2012 Coca-Cola 600
- 2012 Coca-Cola 600 program cover, with artwork by NASCAR artist, Sam Bass. The painting is called "LET FREEDOM RACE!"
- Date: May 27, 2012
- Location: Charlotte Motor Speedway in Concord, North Carolina
- Course: Permanent racing facility
- Course length: 1.5 miles (2.4 km)
- Distance: 400 laps, 600 mi (965.606 km)
- Weather: Sunshine with a high temperature around 88 °F (31 °C); wind out of the SSE at 2 mph (3.2 km/h).
- Average speed: 155.687 miles per hour (250.554 km/h)

Pole position
- Driver: Aric Almirola; / Richard Petty Motorsports
- Time: 27.988

Most laps led
- Driver: Greg Biffle / Roush Fenway Racing
- Laps: 204

Winner
- No. 5: Kasey Kahne / Hendrick Motorsports

Television in the United States
- Network: Fox
- Announcers: Mike Joy, Darrell Waltrip and Larry McReynolds

= 2012 Coca-Cola 600 =

The 2012 Coca-Cola 600, the 53rd annual race, was a NASCAR Sprint Cup Series race held on May 27, 2012, at Charlotte Motor Speedway in Concord, North Carolina. Contested over 400 laps, it was the twelfth race of the 2012 season.
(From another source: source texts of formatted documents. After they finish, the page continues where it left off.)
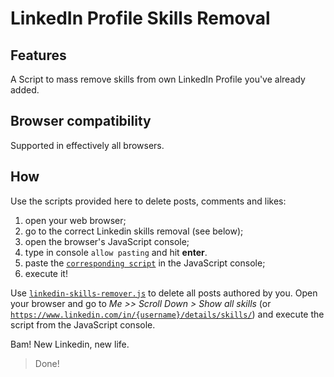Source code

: # LinkedIn Profile Skills Removal

## Features
A Script to mass remove skills from own LinkedIn Profile you've already added.

## Browser compatibility
Supported in effectively all browsers.

## How

Use the scripts provided here to delete posts, comments and likes:

1. open your web browser;
2. go to the correct Linkedin skills removal (see below);
3. open the browser's JavaScript console;
4. type in console `allow pasting` and hit **enter**. 
5. paste the [`corresponding script`](linkedin-skills-remover.js) in the JavaScript console;
6. execute it!

Use [`linkedin-skills-remover.js`](linkedin-skills-remover.js) to delete all posts authored by you. Open your browser and go to _Me >> Scroll Down > Show all skills_ (or [`https://www.linkedin.com/in/{username}/details/skills/`](https://www.linkedin.com/in/me/details/skills/)) and execute the script from the JavaScript console.

Bam! New Linkedin, new life.

> Done!
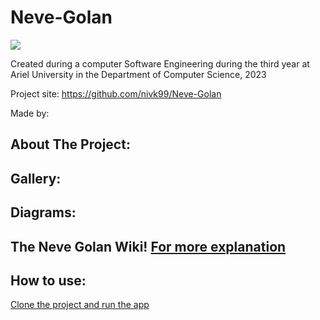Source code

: # Neve-Golan

![](https://camo.githubusercontent.com/b803cfcca0b874c6116fab9bbc05878b4ab7096770ea51b1a30a7bbc8e2de3f5/68747470733a2f2f7777772e617269656c2e61632e696c2f77702f736974652f77702d636f6e74656e742f75706c6f6164732f73697465732f332f323031382f30372f417269656c5f555f6c6f676f322e6a7067)


Created during a computer Software Engineering during the third year at Ariel University in the Department of Computer Science, 2023

Project site: https://github.com/nivk99/Neve-Golan

Made by: 




## About The Project:


## Gallery:


## Diagrams:


## The Neve Golan Wiki! [For more explanation ](https://github.com/nivk99/Neve-Golan/wiki)


## How to use:

[Clone the project and run the app](https://github.com/nivk99/Neve-Golan.git)


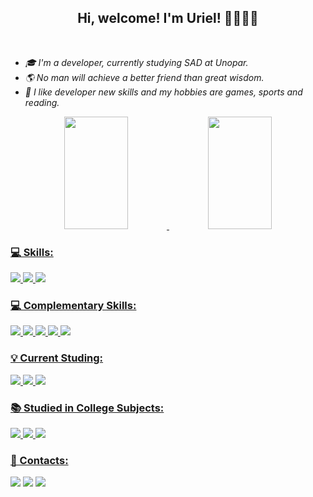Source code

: <h2 align = 'center' > Hi, welcome! I'm Uriel! 👋👩🏻‍💻 </h2>
<br>
  <section><em>
    <ul>
        <li>🎓 I'm a developer, currently studying SAD at Unopar.</li>
        <li>🌎 No man will achieve a better friend than great wisdom.</li>
        <li>🖤 I like developer new skills and my hobbies are games, sports and reading.</em></li>
    </ul>
  </section>

<div align="center">
  <a href="https://github.com/Uriel-Rodrigues">
  <img height="180em" width="45%" src="https://github-readme-stats.vercel.app/api?username=Uriel-Rodrigues&show_icons=true&theme=dracula&include_all_commits=true&count_private=true"/>
  <img height="180em" width="45%" src="https://github-readme-stats.vercel.app/api/top-langs/?username=Uriel-Rodrigues&layout=compact&langs_count=7&theme=dracula"/>
</div>

### 💻 Skills:

<div style="display: inline">
  <img src = 'https://img.shields.io/badge/HTML5-E34F26?style=for-the-badge&logo=html5&logoColor=white'>
  <img src = 'https://img.shields.io/badge/python-1572B6?style=for-the-badge&logo=python&logoColor=white'>
  <img src = 'https://img.shields.io/badge/C%2B%2B-00599C?style=for-the-badge&logo=c%2B%2B&logoColor=white'>
</div>

### 💻 Complementary Skills:
<div style="display: inline">
  <img src = 'https://aleen42.github.io/badges/src/photoshop.svg'>
  <img src = 'https://aleen42.github.io/badges/src/illustrator.svg'>
  <img src = 'https://aleen42.github.io/badges/src/dreamweaver.svg'>
  <img src = 'https://aleen42.github.io/badges/src/premiere.svg'>
  <img src = 'https://aleen42.github.io/badges/src/flash.svg'>
</div>

### 💡 Current Studing:

<div style="display: inline">
  <img src = 'https://img.shields.io/badge/HTML5-E34F26?style=for-the-badge&logo=html5&logoColor=white'>
  <img src = 'https://img.shields.io/badge/python-1572B6?style=for-the-badge&logo=python&logoColor=white'>
  <img src = 'https://img.shields.io/badge/Amazon_AWS-232F3E?style=for-the-badge&logo=amazon-aws&logoColor=white'>
  
</div>

### 📚 Studied in College Subjects:

<div style="display: inline">
  <img src = 'https://img.shields.io/badge/Python-3776AB?style=for-the-badge&logo=python&logoColor=white'>
  <img src = 'https://img.shields.io/badge/C%2B%2B-00599C?style=for-the-badge&logo=c%2B%2B&logoColor=white'>
  <img src = 'https://img.shields.io/badge/HTML5-E34F26?style=for-the-badge&logo=html5&logoColor=white'>
</div>
  
  ### 📝 Contacts:
 
<div style="display: inline"> 
  <a href = "mailto:uriel.bezerra.rodrigues@gmail.com"><img src="https://img.shields.io/badge/Gmail-D14836?style=for-the-badge&logo=gmail&logoColor=white" target="_blank"></a>
  <a href = "mailto:uriel.bezerra.rodrigues@hotmail.com"><img src="https://img.shields.io/badge/Microsoft_Outlook-0078D4?style=for-the-badge&logo=microsoft-outlook&logoColor=white" target="_blank"></a>
  <a href="https://www.linkedin.com/in/uriel-b-rodrigues-033a54250/" target="_blank"><img src="https://img.shields.io/badge/-LinkedIn-%230077B5?style=for-the-badge&logo=linkedin&logoColor=white" target="_blank"></a> 
</div>
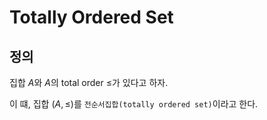 # Totally Ordered Set
## 정의
집합 $A$와 $A$의 total order $\le$가 있다고 하자.

이 떄, 집합 $(A, \le)$를 `전순서집합(totally ordered set)`이라고 한다.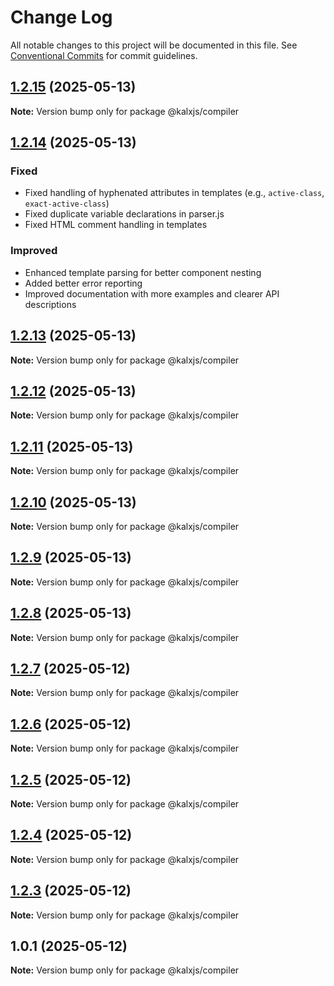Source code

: # Change Log

All notable changes to this project will be documented in this file.
See [Conventional Commits](https://conventionalcommits.org) for commit guidelines.

## [1.2.15](https://github.com/Odeneho-Calculus/kalxjs/compare/@kalxjs/compiler@1.2.14...@kalxjs/compiler@1.2.15) (2025-05-13)

**Note:** Version bump only for package @kalxjs/compiler

## [1.2.14](https://github.com/Odeneho-Calculus/kalxjs/compare/@kalxjs/compiler@1.2.13...@kalxjs/compiler@1.2.14) (2025-05-13)

### Fixed

- Fixed handling of hyphenated attributes in templates (e.g., `active-class`, `exact-active-class`)
- Fixed duplicate variable declarations in parser.js
- Fixed HTML comment handling in templates

### Improved

- Enhanced template parsing for better component nesting
- Added better error reporting
- Improved documentation with more examples and clearer API descriptions

## [1.2.13](https://github.com/Odeneho-Calculus/kalxjs/compare/@kalxjs/compiler@1.2.12...@kalxjs/compiler@1.2.13) (2025-05-13)

**Note:** Version bump only for package @kalxjs/compiler

## [1.2.12](https://github.com/Odeneho-Calculus/kalxjs/compare/@kalxjs/compiler@1.2.11...@kalxjs/compiler@1.2.12) (2025-05-13)

**Note:** Version bump only for package @kalxjs/compiler

## [1.2.11](https://github.com/Odeneho-Calculus/kalxjs/compare/@kalxjs/compiler@1.2.10...@kalxjs/compiler@1.2.11) (2025-05-13)

**Note:** Version bump only for package @kalxjs/compiler

## [1.2.10](https://github.com/Odeneho-Calculus/kalxjs/compare/@kalxjs/compiler@1.2.9...@kalxjs/compiler@1.2.10) (2025-05-13)

**Note:** Version bump only for package @kalxjs/compiler

## [1.2.9](https://github.com/Odeneho-Calculus/kalxjs/compare/@kalxjs/compiler@1.2.8...@kalxjs/compiler@1.2.9) (2025-05-13)

**Note:** Version bump only for package @kalxjs/compiler

## [1.2.8](https://github.com/Odeneho-Calculus/kalxjs/compare/@kalxjs/compiler@1.2.7...@kalxjs/compiler@1.2.8) (2025-05-13)

**Note:** Version bump only for package @kalxjs/compiler

## [1.2.7](https://github.com/Odeneho-Calculus/kalxjs/compare/@kalxjs/compiler@1.2.6...@kalxjs/compiler@1.2.7) (2025-05-12)

**Note:** Version bump only for package @kalxjs/compiler

## [1.2.6](https://github.com/Odeneho-Calculus/kalxjs/compare/@kalxjs/compiler@1.2.5...@kalxjs/compiler@1.2.6) (2025-05-12)

**Note:** Version bump only for package @kalxjs/compiler

## [1.2.5](https://github.com/Odeneho-Calculus/kalxjs/compare/@kalxjs/compiler@1.2.4...@kalxjs/compiler@1.2.5) (2025-05-12)

**Note:** Version bump only for package @kalxjs/compiler

## [1.2.4](https://github.com/Odeneho-Calculus/kalxjs/compare/@kalxjs/compiler@1.2.3...@kalxjs/compiler@1.2.4) (2025-05-12)

**Note:** Version bump only for package @kalxjs/compiler

## [1.2.3](https://github.com/Odeneho-Calculus/kalxjs/compare/@kalxjs/compiler@1.0.1...@kalxjs/compiler@1.2.3) (2025-05-12)

**Note:** Version bump only for package @kalxjs/compiler

## 1.0.1 (2025-05-12)

**Note:** Version bump only for package @kalxjs/compiler
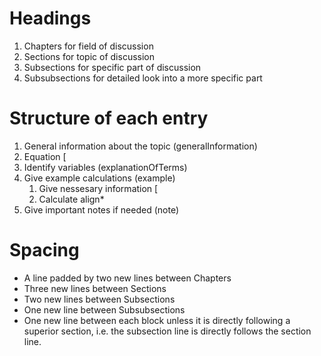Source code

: # Headings
1. Chapters for field of discussion
2. Sections for topic of discussion
3. Subsections for specific part of discussion
4. Subsubsections for detailed look into a more specific part

# Structure of each entry
1. General information about the topic (generalInformation)
2. Equation \[
3. Identify variables (explanationOfTerms)
4. Give example calculations (example)
   1. Give nessesary information \[
   2. Calculate align*
5. Give important notes if needed (note)

# Spacing
- A line padded by two new lines between Chapters
- Three new lines between Sections
- Two new lines between Subsections
- One new line between Subsubsections
- One new line between each block unless it is directly following a superior section, i.e. the subsection line is directly follows the section line.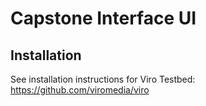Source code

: # Capstone Interface UI

## Installation
See installation instructions for Viro Testbed: https://github.com/viromedia/viro
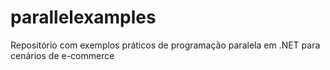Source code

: # parallelexamples
Repositório com exemplos práticos de programação paralela em .NET para cenários de e-commerce
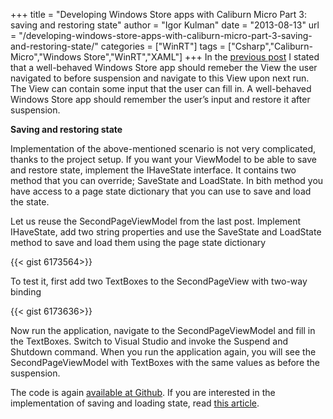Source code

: +++
title = "Developing Windows Store apps with Caliburn Micro Part 3: saving and restoring state"
author = "Igor Kulman"
date = "2013-08-13"
url = "/developing-windows-store-apps-with-caliburn-micro-part-3-saving-and-restoring-state/"
categories = ["WinRT"]
tags = ["Csharp","Caliburn-Micro","Windows Store","WinRT","XAML"]
+++
In the [previous post][1] I stated that a well-behaved Windows Store app should remeber the View the user navigated to before suspension and navigate to this View upon next run. The View can contain some input that the user can fill in. A well-behaved Windows Store app should remember the user&#8217;s input and restore it after suspension. 

**Saving and restoring state**

Implementation of the above-mentioned scenario is not very complicated, thanks to the project setup. If you want your ViewModel to be able to save and restore state, implement the IHaveState interface. It contains two method that you can override; SaveState and LoadState. In bith method you have access to a page state dictionary that you can use to save and load the state. 

<!--more-->

Let us reuse the SecondPageViewModel from the last post. Implement IHaveState, add two string properties and use the SaveState and LoadState method to save and load them using the page state dictionary

{{< gist 6173564>}}

To test it, first add two TextBoxes to the SecondPageView with two-way binding

{{< gist 6173636>}}

Now run the application, navigate to the SecondPageViewModel and fill in the TextBoxes. Switch to Visual Studio and invoke the Suspend and Shutdown command. When you run the application again, you will see the SecondPageViewModel with TextBoxes with the same values as before the suspension.

The code is again [available at Github][2]. If you are interested in the implementation of saving and loading state, read [this article][3].

 [1]: http://blog.kulman.sk/developing-windows-store-apps-with-caliburn-micro-part-2-navigation/ "Developing Windows Store apps with Caliburn Micro Part 2: navigation"
 [2]: https://github.com/igorkulman/CaliburnDemoWinRT
 [3]: http://nybbles.blogspot.cz/2013/02/winrt-caliburnmicro-and-ioc-part-3.html
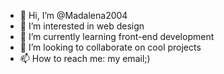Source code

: - 👋 Hi, I’m @Madalena2004
- 👀 I’m interested in web design 
- 🌱 I’m currently learning front-end development
- 💞️ I’m looking to collaborate on cool projects
- 📫 How to reach me: my email;)

<!---
Madalena2004/Madalena2004 is a ✨ special ✨ repository because its `README.md` (this file) appears on your GitHub profile.
You can click the Preview link to take a look at your changes.
--->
Kasey Kahne of Hendrick Motorsports took his first win of the season, while Denny Hamlin finished second and Kyle Busch finished third.

==Report==

===Background===

Charlotte Motor Speedway, the race track where the race was held.

Charlotte Motor Speedway is one of ten intermediate tracks to hold NASCAR races. The standard track at Charlotte Motor Speedway is a four-turn quad-oval track that is 1.5 mi long. The track's turns are banked at twenty-four degrees, while the front stretch, the location of the finish line, is five degrees. The back stretch, opposite of the front, also had a five degree banking. The racetrack has seats for 140,000 spectators.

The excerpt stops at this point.